The entire listing, reproduced exactly and stripped of images, is the expected output.

• Given records:

######

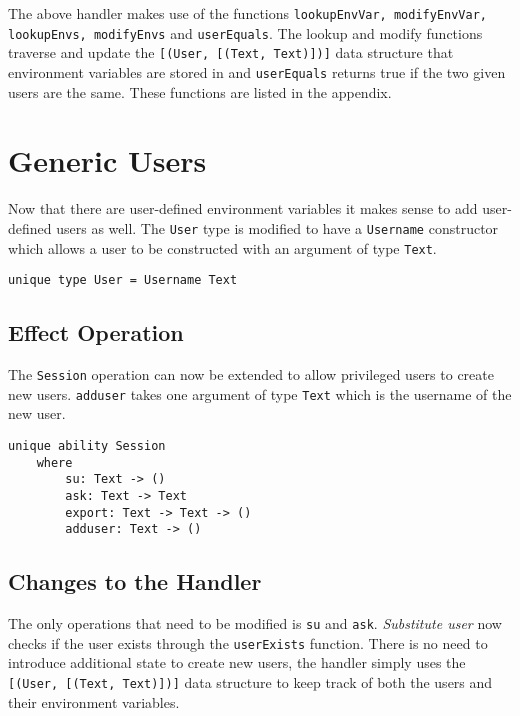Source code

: \documentclass[logo,bsc,singlespacing,parskip]{infthesis}
\begin{document}
The above handler makes use of the functions \texttt{lookupEnvVar,
modifyEnvVar, lookupEnvs, modifyEnvs} and \texttt{userEquals}. The lookup and
modify functions traverse and update the \texttt{[(User, [(Text, Text)])]} data
structure that environment variables are stored in and \texttt{userEquals}
returns true if the two given users are the same. These functions are listed in
the appendix.

\section{Generic Users}
\label{genericusers}

Now that there are user-defined environment variables it makes sense to add
user-defined users as well. The \texttt{User} type is modified to have a
\texttt{Username} constructor which allows a user to be constructed with an
argument of type \texttt{Text}.

\begin{lstlisting}[language=unison]
unique type User = Username Text
\end{lstlisting}

\subsection{Effect Operation}

The \texttt{Session} operation can now be extended to allow privileged users to
create new users. \texttt{adduser} takes one argument of type \texttt{Text}
which is the username of the new user.

\begin{lstlisting}[language=unison]
unique ability Session
    where
        su: Text -> ()
        ask: Text -> Text
        export: Text -> Text -> ()
        adduser: Text -> ()
\end{lstlisting}

\subsection{Changes to the Handler}

The only operations that need to be modified is \texttt{su} and \texttt{ask}.
\emph{Substitute user} now checks if the user exists through the
\texttt{userExists} function. There is no need to introduce additional state to
create new users, the handler simply uses the \texttt{[(User, [(Text, Text)])]}
data structure to keep track of both the users and their environment variables.
\end{document}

######

• The answer:
Source code

: \documentclass[logo,bsc,singlespacing,parskip]{infthesis}
\begin{document}
The above handler makes use of the functions \texttt{lookupEnvVar,
modifyEnvVar, lookupEnvs, modifyEnvs} and \texttt{userEquals}. The lookup and
modify functions traverse and update the \texttt{[(User, [(Text, Text)])]} data
structure that environment variables are stored in and \texttt{userEquals}
returns true if the two given users are the same. These functions are listed in
the appendix.

\section{Generic Users}
\label{genericusers}

Now that there are user-defined environment variables it makes sense to add
user-defined users as well. The \texttt{User} type is modified to have a
\texttt{Username} constructor which allows a user to be constructed with an
argument of type \texttt{Text}.

\begin{lstlisting}[language=unison]
unique type User = Username Text
\end{lstlisting}

\subsection{Effect Operation}

The \texttt{Session} operation can now be extended to allow privileged users to
create new users. \texttt{adduser} takes one argument of type \texttt{Text}
which is the username of the new user.

\begin{lstlisting}[language=unison]
unique ability Session
    where
        su: Text -> ()
        ask: Text -> Text
        export: Text -> Text -> ()
        adduser: Text -> ()
\end{lstlisting}

\subsection{Changes to the Handler}

The only operations that need to be modified is \texttt{su} and \texttt{ask}.
\emph{Substitute user} now checks if the user exists through the
\texttt{userExists} function. There is no need to introduce additional state to
create new users, the handler simply uses the \texttt{[(User, [(Text, Text)])]}
data structure to keep track of both the users and their environment variables.
\end{document}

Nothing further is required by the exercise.